**Task instructions:** Report the lines of the material that carry the string "cast".
━━━━━ Records for this exercise
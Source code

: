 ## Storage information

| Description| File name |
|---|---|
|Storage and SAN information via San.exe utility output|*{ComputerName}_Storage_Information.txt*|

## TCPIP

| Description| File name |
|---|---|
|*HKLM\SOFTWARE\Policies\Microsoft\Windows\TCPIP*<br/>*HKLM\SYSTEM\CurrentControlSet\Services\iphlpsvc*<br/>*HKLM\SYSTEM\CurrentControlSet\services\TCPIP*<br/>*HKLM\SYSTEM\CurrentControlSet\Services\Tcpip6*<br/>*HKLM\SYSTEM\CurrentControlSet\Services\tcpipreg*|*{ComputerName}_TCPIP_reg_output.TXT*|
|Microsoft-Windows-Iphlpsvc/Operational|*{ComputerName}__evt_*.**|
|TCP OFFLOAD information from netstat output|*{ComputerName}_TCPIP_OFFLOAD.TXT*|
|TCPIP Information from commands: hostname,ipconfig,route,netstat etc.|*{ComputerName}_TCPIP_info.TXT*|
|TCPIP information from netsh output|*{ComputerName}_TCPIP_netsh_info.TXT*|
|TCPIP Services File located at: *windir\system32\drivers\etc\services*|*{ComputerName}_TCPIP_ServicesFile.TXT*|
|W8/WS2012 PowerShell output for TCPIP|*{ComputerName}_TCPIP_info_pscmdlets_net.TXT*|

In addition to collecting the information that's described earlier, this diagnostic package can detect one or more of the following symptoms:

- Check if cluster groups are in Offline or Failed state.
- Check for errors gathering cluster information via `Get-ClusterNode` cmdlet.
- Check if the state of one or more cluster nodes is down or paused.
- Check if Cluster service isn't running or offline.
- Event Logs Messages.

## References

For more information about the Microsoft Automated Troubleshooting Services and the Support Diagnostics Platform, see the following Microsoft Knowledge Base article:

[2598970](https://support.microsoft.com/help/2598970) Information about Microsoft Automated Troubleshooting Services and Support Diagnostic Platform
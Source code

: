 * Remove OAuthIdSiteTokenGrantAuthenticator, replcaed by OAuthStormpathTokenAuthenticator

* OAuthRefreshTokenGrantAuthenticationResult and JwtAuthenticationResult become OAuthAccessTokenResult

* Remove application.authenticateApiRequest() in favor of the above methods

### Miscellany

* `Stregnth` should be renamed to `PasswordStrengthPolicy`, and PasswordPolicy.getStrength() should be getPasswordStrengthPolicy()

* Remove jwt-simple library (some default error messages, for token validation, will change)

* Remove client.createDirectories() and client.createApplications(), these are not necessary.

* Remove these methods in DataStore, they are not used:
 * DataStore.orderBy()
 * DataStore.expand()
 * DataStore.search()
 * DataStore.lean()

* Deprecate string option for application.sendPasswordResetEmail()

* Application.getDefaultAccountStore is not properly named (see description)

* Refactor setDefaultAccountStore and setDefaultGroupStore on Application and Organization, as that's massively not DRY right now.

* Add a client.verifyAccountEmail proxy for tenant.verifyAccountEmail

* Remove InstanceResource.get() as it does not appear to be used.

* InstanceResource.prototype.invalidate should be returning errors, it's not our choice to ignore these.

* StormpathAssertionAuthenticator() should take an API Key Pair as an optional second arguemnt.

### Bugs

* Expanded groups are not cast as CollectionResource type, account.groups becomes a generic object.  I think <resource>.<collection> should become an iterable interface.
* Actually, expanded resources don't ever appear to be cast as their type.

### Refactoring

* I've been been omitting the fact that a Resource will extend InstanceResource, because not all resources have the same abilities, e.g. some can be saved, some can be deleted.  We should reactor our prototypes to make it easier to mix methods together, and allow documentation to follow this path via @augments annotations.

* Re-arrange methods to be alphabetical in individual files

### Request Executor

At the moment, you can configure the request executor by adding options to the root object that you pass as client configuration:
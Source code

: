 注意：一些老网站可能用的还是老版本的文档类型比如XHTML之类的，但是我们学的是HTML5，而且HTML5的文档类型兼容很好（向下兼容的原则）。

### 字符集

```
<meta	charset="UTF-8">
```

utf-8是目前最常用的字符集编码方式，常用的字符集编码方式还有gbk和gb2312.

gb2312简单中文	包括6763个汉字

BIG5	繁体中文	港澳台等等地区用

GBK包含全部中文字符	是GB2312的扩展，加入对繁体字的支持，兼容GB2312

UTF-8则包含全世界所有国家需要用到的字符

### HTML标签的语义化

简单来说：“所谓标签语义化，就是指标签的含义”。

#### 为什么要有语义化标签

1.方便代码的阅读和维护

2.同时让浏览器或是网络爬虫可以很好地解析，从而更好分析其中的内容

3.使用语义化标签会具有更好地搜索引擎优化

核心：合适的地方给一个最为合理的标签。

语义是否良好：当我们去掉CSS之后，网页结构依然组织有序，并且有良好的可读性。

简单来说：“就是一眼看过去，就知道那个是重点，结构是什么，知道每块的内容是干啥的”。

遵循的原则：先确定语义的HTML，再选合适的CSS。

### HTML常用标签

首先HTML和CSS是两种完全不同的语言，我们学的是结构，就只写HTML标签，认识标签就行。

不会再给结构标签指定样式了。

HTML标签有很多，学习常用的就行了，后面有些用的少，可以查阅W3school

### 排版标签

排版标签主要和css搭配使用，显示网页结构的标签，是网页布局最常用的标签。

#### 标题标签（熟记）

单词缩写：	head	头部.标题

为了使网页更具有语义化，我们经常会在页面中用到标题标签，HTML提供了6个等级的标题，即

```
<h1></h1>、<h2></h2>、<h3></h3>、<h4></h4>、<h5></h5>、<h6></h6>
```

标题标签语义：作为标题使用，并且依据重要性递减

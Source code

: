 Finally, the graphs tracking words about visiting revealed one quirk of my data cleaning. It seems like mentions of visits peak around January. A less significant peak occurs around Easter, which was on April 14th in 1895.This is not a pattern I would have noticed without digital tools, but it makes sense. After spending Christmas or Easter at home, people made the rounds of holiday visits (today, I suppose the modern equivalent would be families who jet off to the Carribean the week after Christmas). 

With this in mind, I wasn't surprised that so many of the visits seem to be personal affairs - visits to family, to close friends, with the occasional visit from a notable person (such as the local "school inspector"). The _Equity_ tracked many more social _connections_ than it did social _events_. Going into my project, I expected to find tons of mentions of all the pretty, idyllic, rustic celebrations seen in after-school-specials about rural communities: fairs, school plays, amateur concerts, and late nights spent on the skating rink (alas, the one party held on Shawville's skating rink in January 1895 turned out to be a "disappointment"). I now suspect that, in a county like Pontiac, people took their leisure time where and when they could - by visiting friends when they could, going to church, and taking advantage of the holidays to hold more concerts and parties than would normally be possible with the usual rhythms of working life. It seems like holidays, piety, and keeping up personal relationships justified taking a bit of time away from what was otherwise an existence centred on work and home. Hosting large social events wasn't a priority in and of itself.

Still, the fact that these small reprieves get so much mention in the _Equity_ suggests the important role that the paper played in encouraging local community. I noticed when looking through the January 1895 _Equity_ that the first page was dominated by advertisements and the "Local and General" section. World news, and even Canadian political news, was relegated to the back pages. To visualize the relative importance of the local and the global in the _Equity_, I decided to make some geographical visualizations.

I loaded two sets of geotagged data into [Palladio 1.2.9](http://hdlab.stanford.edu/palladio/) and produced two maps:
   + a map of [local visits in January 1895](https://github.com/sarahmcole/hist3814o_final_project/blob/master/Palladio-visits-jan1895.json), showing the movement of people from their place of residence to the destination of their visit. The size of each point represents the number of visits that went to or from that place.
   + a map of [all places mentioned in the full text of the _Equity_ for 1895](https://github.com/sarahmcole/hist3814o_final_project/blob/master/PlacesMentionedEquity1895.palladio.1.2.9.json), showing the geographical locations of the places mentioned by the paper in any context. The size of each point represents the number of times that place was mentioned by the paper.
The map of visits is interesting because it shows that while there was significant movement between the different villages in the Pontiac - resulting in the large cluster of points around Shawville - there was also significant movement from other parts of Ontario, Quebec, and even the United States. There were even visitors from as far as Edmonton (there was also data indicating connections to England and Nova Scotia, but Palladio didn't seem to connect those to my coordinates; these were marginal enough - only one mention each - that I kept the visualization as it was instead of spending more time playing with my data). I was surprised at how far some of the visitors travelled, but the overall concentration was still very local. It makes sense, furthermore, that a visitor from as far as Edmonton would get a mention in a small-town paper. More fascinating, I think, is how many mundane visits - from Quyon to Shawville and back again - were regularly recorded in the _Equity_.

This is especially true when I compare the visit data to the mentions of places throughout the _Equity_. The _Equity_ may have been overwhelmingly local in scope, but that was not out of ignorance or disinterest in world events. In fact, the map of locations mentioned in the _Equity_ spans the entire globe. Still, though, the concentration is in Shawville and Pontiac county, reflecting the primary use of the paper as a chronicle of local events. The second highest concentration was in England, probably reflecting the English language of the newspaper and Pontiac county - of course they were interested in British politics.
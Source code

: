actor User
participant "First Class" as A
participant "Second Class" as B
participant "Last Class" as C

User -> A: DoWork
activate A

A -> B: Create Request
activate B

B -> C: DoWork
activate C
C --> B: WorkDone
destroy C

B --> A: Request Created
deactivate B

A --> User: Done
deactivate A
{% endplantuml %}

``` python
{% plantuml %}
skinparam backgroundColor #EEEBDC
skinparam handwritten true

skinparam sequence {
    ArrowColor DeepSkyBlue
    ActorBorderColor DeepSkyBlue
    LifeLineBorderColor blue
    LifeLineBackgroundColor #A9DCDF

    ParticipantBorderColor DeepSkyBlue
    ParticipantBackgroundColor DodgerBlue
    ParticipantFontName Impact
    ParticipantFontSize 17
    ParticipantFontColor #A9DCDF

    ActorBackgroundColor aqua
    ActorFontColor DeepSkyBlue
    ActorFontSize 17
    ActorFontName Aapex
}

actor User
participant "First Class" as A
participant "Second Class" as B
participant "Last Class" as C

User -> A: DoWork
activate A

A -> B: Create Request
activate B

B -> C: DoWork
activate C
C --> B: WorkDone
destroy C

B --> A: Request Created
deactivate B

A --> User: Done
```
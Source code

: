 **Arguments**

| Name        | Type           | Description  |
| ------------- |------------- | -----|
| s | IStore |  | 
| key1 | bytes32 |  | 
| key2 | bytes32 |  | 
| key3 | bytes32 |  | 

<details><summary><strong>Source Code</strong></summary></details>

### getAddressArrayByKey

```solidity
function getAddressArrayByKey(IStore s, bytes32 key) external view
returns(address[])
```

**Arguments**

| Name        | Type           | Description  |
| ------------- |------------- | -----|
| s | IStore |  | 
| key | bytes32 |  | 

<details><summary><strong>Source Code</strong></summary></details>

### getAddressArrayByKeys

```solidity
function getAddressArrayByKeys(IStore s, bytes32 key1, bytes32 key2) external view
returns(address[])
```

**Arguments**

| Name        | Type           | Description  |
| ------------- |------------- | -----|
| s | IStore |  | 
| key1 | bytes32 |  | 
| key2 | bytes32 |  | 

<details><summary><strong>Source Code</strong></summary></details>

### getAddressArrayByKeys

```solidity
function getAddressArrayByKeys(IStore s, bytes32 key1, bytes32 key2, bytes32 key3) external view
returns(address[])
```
━━━━━━━━━━
**Exercise result:**
* Expanded groups are not cast as CollectionResource type, account.groups becomes a generic object.  I think <resource>.<collection> should become an iterable interface.
* Actually, expanded resources don't ever appear to be cast as their type.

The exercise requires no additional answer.